§ Problem statement
Take the data below and filter it for lines containing the word "dockey"; show each line found.

§ Provided records
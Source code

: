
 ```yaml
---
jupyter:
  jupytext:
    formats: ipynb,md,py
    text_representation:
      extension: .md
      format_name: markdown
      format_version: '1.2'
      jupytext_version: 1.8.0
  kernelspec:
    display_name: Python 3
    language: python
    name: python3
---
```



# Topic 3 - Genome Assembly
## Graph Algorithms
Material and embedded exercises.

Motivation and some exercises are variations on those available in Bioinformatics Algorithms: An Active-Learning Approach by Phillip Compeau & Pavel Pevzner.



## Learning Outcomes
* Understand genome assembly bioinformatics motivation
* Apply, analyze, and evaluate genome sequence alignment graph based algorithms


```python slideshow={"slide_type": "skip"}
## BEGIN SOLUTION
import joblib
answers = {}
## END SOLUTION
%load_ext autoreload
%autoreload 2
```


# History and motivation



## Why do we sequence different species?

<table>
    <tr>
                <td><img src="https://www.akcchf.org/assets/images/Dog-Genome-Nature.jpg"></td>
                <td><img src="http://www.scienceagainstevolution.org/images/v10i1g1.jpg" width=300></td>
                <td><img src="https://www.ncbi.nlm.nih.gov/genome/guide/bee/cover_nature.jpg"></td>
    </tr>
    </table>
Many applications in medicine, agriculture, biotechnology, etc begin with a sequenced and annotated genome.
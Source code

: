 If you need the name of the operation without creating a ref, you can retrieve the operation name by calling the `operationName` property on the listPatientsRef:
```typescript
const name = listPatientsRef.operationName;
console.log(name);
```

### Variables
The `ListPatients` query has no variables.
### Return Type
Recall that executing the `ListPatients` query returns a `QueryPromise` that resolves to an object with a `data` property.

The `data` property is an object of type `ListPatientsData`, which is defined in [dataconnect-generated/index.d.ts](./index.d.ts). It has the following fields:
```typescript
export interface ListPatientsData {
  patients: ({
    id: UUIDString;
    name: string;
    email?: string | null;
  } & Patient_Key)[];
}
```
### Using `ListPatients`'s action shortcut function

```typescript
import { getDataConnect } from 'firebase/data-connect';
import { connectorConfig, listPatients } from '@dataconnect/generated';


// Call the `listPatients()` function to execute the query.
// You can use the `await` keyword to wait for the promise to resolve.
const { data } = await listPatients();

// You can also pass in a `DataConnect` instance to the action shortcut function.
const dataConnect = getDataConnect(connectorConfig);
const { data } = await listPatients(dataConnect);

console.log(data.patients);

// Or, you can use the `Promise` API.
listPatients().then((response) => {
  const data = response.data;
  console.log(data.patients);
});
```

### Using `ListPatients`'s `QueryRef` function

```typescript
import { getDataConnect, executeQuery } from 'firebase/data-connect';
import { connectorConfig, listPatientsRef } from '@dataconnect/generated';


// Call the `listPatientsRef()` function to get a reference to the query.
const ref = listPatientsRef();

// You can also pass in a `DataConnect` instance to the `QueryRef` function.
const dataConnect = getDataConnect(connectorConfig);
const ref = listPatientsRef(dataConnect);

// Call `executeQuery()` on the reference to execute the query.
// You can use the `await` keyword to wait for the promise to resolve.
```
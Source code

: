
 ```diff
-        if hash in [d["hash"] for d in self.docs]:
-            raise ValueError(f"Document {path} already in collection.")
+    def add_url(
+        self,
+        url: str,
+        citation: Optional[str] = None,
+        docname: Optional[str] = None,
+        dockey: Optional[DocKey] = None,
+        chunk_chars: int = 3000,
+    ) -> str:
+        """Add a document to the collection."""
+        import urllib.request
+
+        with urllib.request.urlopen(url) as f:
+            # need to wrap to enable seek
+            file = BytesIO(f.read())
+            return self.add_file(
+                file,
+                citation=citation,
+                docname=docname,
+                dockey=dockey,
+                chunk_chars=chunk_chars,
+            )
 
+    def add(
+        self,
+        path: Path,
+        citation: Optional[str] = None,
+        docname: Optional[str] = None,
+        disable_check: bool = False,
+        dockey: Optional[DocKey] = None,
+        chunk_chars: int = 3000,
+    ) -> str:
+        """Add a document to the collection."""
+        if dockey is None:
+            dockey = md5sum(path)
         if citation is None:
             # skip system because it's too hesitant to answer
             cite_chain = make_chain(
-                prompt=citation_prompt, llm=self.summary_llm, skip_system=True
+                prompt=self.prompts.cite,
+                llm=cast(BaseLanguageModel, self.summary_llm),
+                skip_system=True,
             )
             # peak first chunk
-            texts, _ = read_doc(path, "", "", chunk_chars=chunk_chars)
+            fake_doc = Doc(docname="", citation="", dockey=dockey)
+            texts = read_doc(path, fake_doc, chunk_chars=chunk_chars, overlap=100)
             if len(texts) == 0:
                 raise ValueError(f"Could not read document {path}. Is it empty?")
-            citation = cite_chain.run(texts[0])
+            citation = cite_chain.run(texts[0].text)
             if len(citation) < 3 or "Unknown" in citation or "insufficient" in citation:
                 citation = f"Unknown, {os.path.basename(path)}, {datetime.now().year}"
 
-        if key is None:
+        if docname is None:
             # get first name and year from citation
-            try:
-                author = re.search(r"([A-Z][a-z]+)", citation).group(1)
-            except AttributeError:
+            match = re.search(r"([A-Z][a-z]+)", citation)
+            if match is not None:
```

§ Answer section
+        dockey: Optional[DocKey] = None,
+                dockey=dockey,
+        dockey: Optional[DocKey] = None,
+        if dockey is None:
+            dockey = md5sum(path)
+            fake_doc = Doc(docname="", citation="", dockey=dockey)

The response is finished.